Bucurel Adrian “The Cobra” Ilie (born 20 April 1974) is a Romanian former professional footballer who played as a forward.

He represented the Romania national team in one World Cup and two European Championships.

Club career
Ilie began his career with his local club Electroputere Craiova before transferring to Romania's biggest club Steaua Bucuresti in 1993. During his three years with Steaua, Ilie helped the club to three consecutive Romanian league titles and the 1995–96 Cupa României.

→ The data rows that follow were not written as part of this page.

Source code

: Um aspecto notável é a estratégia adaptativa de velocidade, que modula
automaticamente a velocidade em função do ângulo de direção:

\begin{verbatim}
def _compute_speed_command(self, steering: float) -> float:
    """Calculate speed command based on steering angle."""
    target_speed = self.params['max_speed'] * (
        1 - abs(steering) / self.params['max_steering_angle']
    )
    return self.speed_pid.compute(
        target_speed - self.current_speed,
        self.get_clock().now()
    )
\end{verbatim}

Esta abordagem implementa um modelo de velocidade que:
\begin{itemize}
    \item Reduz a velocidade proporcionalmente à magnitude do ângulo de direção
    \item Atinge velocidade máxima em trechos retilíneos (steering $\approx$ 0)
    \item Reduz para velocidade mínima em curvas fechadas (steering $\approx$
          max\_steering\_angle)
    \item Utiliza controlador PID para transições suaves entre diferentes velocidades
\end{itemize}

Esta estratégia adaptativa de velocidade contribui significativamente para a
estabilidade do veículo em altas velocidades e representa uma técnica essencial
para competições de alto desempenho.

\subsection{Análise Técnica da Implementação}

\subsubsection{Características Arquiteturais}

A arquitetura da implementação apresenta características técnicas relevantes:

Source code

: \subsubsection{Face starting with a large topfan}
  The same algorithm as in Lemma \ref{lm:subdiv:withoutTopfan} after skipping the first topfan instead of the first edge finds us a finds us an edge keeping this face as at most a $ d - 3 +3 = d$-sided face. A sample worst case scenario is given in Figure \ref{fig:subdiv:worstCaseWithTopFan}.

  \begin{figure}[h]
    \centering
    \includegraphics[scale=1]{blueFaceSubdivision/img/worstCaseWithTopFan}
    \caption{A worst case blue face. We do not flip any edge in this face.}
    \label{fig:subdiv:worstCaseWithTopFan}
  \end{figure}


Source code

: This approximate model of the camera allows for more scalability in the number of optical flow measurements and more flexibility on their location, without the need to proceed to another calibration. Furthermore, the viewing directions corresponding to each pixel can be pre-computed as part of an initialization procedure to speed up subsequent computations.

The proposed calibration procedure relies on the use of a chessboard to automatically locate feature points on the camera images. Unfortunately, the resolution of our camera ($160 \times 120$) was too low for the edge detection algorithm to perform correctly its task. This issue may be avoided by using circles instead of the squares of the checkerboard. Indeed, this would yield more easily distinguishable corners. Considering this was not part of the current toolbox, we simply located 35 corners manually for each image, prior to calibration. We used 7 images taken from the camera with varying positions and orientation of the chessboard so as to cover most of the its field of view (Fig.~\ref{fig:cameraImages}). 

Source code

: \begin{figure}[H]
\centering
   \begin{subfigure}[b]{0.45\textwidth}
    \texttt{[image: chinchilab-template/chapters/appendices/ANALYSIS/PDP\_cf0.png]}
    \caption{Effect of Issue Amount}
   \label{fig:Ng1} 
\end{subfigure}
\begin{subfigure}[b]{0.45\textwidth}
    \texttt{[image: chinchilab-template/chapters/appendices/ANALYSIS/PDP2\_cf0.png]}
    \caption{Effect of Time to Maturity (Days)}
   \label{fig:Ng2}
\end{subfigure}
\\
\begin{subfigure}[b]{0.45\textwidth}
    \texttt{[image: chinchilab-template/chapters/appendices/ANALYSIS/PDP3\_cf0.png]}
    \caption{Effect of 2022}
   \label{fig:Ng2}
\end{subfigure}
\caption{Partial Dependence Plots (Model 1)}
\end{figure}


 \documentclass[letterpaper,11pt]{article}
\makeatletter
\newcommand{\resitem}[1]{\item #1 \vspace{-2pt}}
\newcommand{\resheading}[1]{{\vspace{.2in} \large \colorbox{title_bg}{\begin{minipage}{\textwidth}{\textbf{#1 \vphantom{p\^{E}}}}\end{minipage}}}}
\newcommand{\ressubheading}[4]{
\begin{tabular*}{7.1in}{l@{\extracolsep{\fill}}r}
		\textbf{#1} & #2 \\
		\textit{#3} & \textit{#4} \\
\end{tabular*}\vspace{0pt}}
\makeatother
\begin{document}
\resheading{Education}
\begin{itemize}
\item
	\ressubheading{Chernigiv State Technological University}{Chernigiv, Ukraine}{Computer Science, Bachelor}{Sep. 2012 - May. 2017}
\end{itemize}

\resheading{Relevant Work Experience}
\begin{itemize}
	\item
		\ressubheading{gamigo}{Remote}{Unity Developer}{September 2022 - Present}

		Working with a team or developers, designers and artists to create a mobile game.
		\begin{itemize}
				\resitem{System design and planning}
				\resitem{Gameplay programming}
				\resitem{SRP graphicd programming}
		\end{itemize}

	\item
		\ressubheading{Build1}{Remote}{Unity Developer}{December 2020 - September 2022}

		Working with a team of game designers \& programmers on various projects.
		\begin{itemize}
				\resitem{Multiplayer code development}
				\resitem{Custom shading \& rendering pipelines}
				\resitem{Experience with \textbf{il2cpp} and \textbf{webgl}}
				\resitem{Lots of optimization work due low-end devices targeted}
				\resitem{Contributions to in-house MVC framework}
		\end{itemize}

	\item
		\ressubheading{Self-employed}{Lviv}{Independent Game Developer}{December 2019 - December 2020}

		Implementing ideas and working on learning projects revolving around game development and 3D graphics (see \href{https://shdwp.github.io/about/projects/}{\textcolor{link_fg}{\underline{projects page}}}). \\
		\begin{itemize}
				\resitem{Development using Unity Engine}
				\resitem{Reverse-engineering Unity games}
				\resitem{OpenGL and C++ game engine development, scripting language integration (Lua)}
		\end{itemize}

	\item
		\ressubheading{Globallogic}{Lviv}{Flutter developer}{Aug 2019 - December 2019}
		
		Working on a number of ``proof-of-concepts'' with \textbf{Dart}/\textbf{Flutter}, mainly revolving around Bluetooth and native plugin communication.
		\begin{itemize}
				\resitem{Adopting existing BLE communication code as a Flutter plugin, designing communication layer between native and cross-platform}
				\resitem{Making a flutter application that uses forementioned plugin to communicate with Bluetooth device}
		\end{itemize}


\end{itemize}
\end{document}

In 1996, Ilie was purchased by Turkish side Galatasaray for an amount of €2.35 million, where he won the Turkish championship in 1996–97. After an impressive season, he moved from Galatasaray to Valencia CF for a reported US$ 7 million, where he replaced in the squad the Brazilian star Romário and took over his no. 11 jersey. At Valencia he impressed from his debut, scoring twelve goals in 17 matches, and thus getting the nickname of "Cobra" from coach Claudio Ranieri, because he was as "lethal as a cobra". At the Mestalla, Ilie made a remarkable attacking duo together with teammate Claudio López, helping Los Che to win the 1998–99 Copa del Rey. In 2000, under Héctor Cúper's command, Valencia reached the final of the UEFA Champions League, where Ilie appeared as a substitute for Gerardo in a 3–0 loss to Real Madrid CF. Two years later, Ilie was a member of Rafael Benítez's 2001–02 La Liga winning squad, scoring only two goals in 10 matches because of injuries.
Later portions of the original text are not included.